───── RECORDS FOR THE EXERCISE

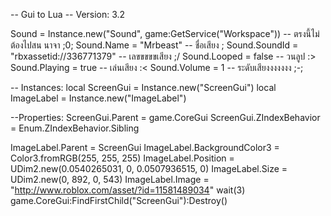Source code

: -- Gui to Lua
-- Version: 3.2

Sound = Instance.new("Sound", game:GetService("Workspace")) -- ตรงนี้ไม่ต้องไปสน นาจา ;0;
Sound.Name = "Mrbeast" -- ชื่อเสียง \;
Sound.SoundId = "rbxassetid://336771379" -- เลขขขขขเสียง ;/
Sound.Looped = false -- วนลูป :>
Sound.Playing = true -- เล่นเสียง :<
Sound.Volume = 1 -- ระดับเสียงงงงงงง ;-;

-- Instances:
local ScreenGui = Instance.new("ScreenGui")
local ImageLabel = Instance.new("ImageLabel")

--Properties:
ScreenGui.Parent = game.CoreGui
ScreenGui.ZIndexBehavior = Enum.ZIndexBehavior.Sibling

ImageLabel.Parent = ScreenGui
ImageLabel.BackgroundColor3 = Color3.fromRGB(255, 255, 255)
ImageLabel.Position = UDim2.new(0.0540265031, 0, 0.0507936515, 0)
ImageLabel.Size = UDim2.new(0, 892, 0, 543)
ImageLabel.Image = "http://www.roblox.com/asset/?id=11581489034"
wait(3)
game.CoreGui:FindFirstChild("ScreenGui"):Destroy()
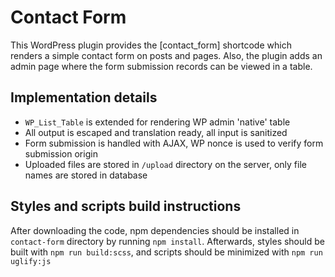 # Contact Form

This WordPress plugin provides the [contact_form] shortcode which renders a simple contact form on posts and pages. Also, the plugin adds an admin page where the form submission records can be viewed in a table.

## Implementation details

* `WP_List_Table` is extended for rendering WP admin 'native' table
* All output is escaped and translation ready, all input is sanitized
* Form submission is handled with AJAX, WP nonce is used to verify form submission origin
* Uploaded files are stored in `/upload` directory on the server, only file names are stored in database

## Styles and scripts build instructions

After downloading the code, npm dependencies should be installed in `contact-form` directory by running `npm install`. Afterwards, styles should be built with `npm run build:scss`, and scripts should be minimized with `npm run uglify:js`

──────────

WHAT NEEDS TO BE DONE ▸
Copy the data word for word, no pictures.

REPLY ▸
Source code

: -- Gui to Lua
-- Version: 3.2

Sound = Instance.new("Sound", game:GetService("Workspace")) -- ตรงนี้ไม่ต้องไปสน นาจา ;0;
Sound.Name = "Mrbeast" -- ชื่อเสียง \;
Sound.SoundId = "rbxassetid://336771379" -- เลขขขขขเสียง ;/
Sound.Looped = false -- วนลูป :>
Sound.Playing = true -- เล่นเสียง :<
Sound.Volume = 1 -- ระดับเสียงงงงงงง ;-;

-- Instances:
local ScreenGui = Instance.new("ScreenGui")
local ImageLabel = Instance.new("ImageLabel")

--Properties:
ScreenGui.Parent = game.CoreGui
ScreenGui.ZIndexBehavior = Enum.ZIndexBehavior.Sibling

ImageLabel.Parent = ScreenGui
ImageLabel.BackgroundColor3 = Color3.fromRGB(255, 255, 255)
ImageLabel.Position = UDim2.new(0.0540265031, 0, 0.0507936515, 0)
ImageLabel.Size = UDim2.new(0, 892, 0, 543)
ImageLabel.Image = "http://www.roblox.com/asset/?id=11581489034"
wait(3)
game.CoreGui:FindFirstChild("ScreenGui"):Destroy()
 # Contact Form

This WordPress plugin provides the [contact_form] shortcode which renders a simple contact form on posts and pages. Also, the plugin adds an admin page where the form submission records can be viewed in a table.

## Implementation details

* `WP_List_Table` is extended for rendering WP admin 'native' table
* All output is escaped and translation ready, all input is sanitized
* Form submission is handled with AJAX, WP nonce is used to verify form submission origin
* Uploaded files are stored in `/upload` directory on the server, only file names are stored in database

## Styles and scripts build instructions

After downloading the code, npm dependencies should be installed in `contact-form` directory by running `npm install`. Afterwards, styles should be built with `npm run build:scss`, and scripts should be minimized with `npm run uglify:js`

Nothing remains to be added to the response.